What this task involves >> Output the first line below and each one after it, exactly, up to and including the line holding "last ten years.". Pictures should not be copied.

(Plain-text document sources)
- - - -

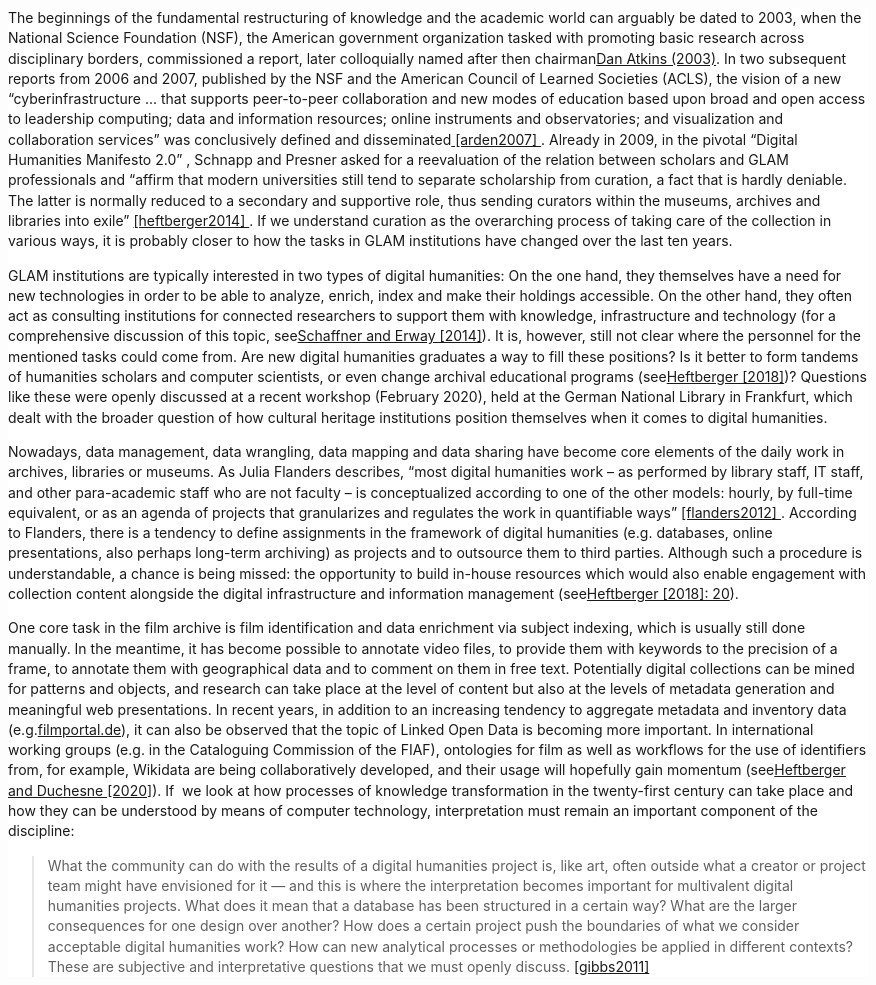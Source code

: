 The beginnings of the fundamental restructuring of knowledge and the academic world can arguably be dated to 2003, when the National Science Foundation (NSF), the American government organization tasked with promoting basic research across disciplinary borders, commissioned a report, later colloquially named after then chairman[Dan Atkins (2003)](#atkins2003). In two subsequent reports from 2006 and 2007, published by the NSF and the American Council of Learned Societies (ACLS), the vision of a new “cyberinfrastructure ... that supports peer-to-peer collaboration and new modes of education based upon broad and open access to leadership computing; data and information resources; online instruments and observatories; and visualization and collaboration services” was conclusively defined and disseminated<a class="footnote-ref" href="#arden2007"> [arden2007] </a>. Already in 2009, in the pivotal “Digital Humanities Manifesto 2.0” , Schnapp and Presner asked for a reevaluation of the relation between scholars and GLAM professionals and “affirm that modern universities still tend to separate scholarship from curation, a fact that is hardly deniable. The latter is normally reduced to a secondary and supportive role, thus sending curators within the museums, archives and libraries into exile” <a class="footnote-ref" href="#heftberger2014"> [heftberger2014] </a>. If we understand curation as the overarching process of taking care of the collection in various ways, it is probably closer to how the tasks in GLAM institutions have changed over the last ten years. 

GLAM institutions are typically interested in two types of digital humanities: On the one hand, they themselves have a need for new technologies in order to be able to analyze, enrich, index and make their holdings accessible. On the other hand, they often act as consulting institutions for connected researchers to support them with knowledge, infrastructure and technology (for a comprehensive discussion of this topic, see[Schaffner and Erway [2014]](#schaffner2014)). It is, however, still not clear where the personnel for the mentioned tasks could come from. Are new digital humanities graduates a way to fill these positions? Is it better to form tandems of humanities scholars and computer scientists, or even change archival educational programs (see[Heftberger [2018]](#heftberger2018))? Questions like these were openly discussed at a recent workshop (February 2020), held at the German National Library in Frankfurt, which dealt with the broader question of how cultural heritage institutions position themselves when it comes to digital humanities.

Nowadays, data management, data wrangling, data mapping and data sharing have become core elements of the daily work in archives, libraries or museums. As Julia Flanders describes, “most digital humanities work – as performed by library staff, IT staff, and other para-academic staff who are not faculty – is conceptualized according to one of the other models: hourly, by full-time equivalent, or as an agenda of projects that granularizes and regulates the work in quantifiable ways” <a class="footnote-ref" href="#flanders2012"> [flanders2012] </a>. According to Flanders, there is a tendency to define assignments in the framework of digital humanities (e.g. databases, online presentations, also perhaps long-term archiving) as projects and to outsource them to third parties. Although such a procedure is understandable, a chance is being missed: the opportunity to build in-house resources which would also enable engagement with collection content alongside the digital infrastructure and information management (see[Heftberger [2018]: 20](#heftberger2018)).

One core task in the film archive is film identification and data enrichment via subject indexing, which is usually still done manually. In the meantime, it has become possible to annotate video files, to provide them with keywords to the precision of a frame, to annotate them with geographical data and to comment on them in free text. Potentially digital collections can be mined for patterns and objects, and research can take place at the level of content but also at the levels of metadata generation and meaningful web presentations. In recent years, in addition to an increasing tendency to aggregate metadata and inventory data (e.g.[filmportal.de](http://filmportal.de)), it can also be observed that the topic of Linked Open Data is becoming more important. In international working groups (e.g. in the Cataloguing Commission of the FIAF), ontologies for film as well as workflows for the use of identifiers from, for example, Wikidata are being collaboratively developed, and their usage will hopefully gain momentum (see[Heftberger and Duchesne [2020]](#heftberger2020)). If  we look at how processes of knowledge transformation in the twenty-first century can take place and how they can be understood by means of computer technology, interpretation must remain an important component of the discipline:
> What the community can do with the results of a digital humanities project is, like art, often outside what a creator or project team might have envisioned for it — and this is where the interpretation becomes important for multivalent digital humanities projects. What does it mean that a database has been structured in a certain way? What are the larger consequences for one design over another? How does a certain project push the boundaries of what we consider acceptable digital humanities work? How can new analytical processes or methodologies be applied in different contexts? These are subjective and interpretative questions that we must openly discuss.
<a class="footnote-ref" href="#gibbs2011"> [gibbs2011] </a>


[^1]: Despite the controversy about McLuhan’s concept ofmediaand the bold claim he derives from it no one, today, denies the idea that a medium significantly and often unnoticed shapes what it mediates.
[^2]: It is important to mention that in Europe this tension is stronger due to the fact that in the US there has been branch of digital humanities that for long came out of media studies and related fields<a class="footnote-ref" href="#svensson2010"> [svensson2010] </a>.
[^3]: [https://www.digitalcinemastudies.com](https://www.digitalcinemastudies.com)
[^4]: [https://www.uni-marburg.de/en/fb09/institutes/media-studies/research/research-projects/digitalfilmhistoriography](https://www.uni-marburg.de/en/fb09/institutes/media-studies/research/research-projects/digitalfilmhistoriography)
[^5]: [http://www.cinepoetics.fu-berlin.de/en/index.html](http://www.cinepoetics.fu-berlin.de/en/index.html)
[^6]: Note that there have been first steps toward establishing a _Film Encoding Initiative_ (FEI) that is based on the MEI:[https://github.com/cemfi/FEI](https://github.com/cemfi/FEI). However, this format does not seem to be as established as TEI and MEI.
[^7]: [http://www.digitalhumanities.org/dhq/editorial/000495/000495.html](http://www.digitalhumanities.org/dhq/vol/14/4/000495/000495.html)
[^8]: [http://www.digitalhumanities.org/dhq/editorial/000496/000496.html](http://www.digitalhumanities.org/dhq/vol/14/4/000496/000496.html)
[^9]: [http://www.digitalhumanities.org/dhq/editorial/000497/000497.html](http://www.digitalhumanities.org/dhq/vol/14/4/000497/000497.html)
[^10]: [http://www.digitalhumanities.org/dhq/editorial/000498/000498.html](http://www.digitalhumanities.org/dhq/vol/14/4/000498/000498.html)
[^11]: [http://www.digitalhumanities.org/dhq/editorial/000499/000499.html](http://www.digitalhumanities.org/dhq/vol/14/4/000499/000499.html)
[^12]: [http://www.digitalhumanities.org/dhq/editorial/000500/000500.html](http://www.digitalhumanities.org/dhq/vol/14/4/000500/000500.html)
[^13]: [http://www.digitalhumanities.org/dhq/editorial/000518/000518.html](http://www.digitalhumanities.org/dhq/vol/14/4/000518/000518.html)
[^14]: [http://www.digitalhumanities.org/dhq/editorial/000528/000528.html](http://www.digitalhumanities.org/dhq/vol/14/4/000528/000528.html)## Bibliography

- - - -

Completed exercise >>
Source code

: The beginnings of the fundamental restructuring of knowledge and the academic world can arguably be dated to 2003, when the National Science Foundation (NSF), the American government organization tasked with promoting basic research across disciplinary borders, commissioned a report, later colloquially named after then chairman[Dan Atkins (2003)](#atkins2003). In two subsequent reports from 2006 and 2007, published by the NSF and the American Council of Learned Societies (ACLS), the vision of a new “cyberinfrastructure ... that supports peer-to-peer collaboration and new modes of education based upon broad and open access to leadership computing; data and information resources; online instruments and observatories; and visualization and collaboration services” was conclusively defined and disseminated<a class="footnote-ref" href="#arden2007"> [arden2007] </a>. Already in 2009, in the pivotal “Digital Humanities Manifesto 2.0” , Schnapp and Presner asked for a reevaluation of the relation between scholars and GLAM professionals and “affirm that modern universities still tend to separate scholarship from curation, a fact that is hardly deniable. The latter is normally reduced to a secondary and supportive role, thus sending curators within the museums, archives and libraries into exile” <a class="footnote-ref" href="#heftberger2014"> [heftberger2014] </a>. If we understand curation as the overarching process of taking care of the collection in various ways, it is probably closer to how the tasks in GLAM institutions have changed over the last ten years. 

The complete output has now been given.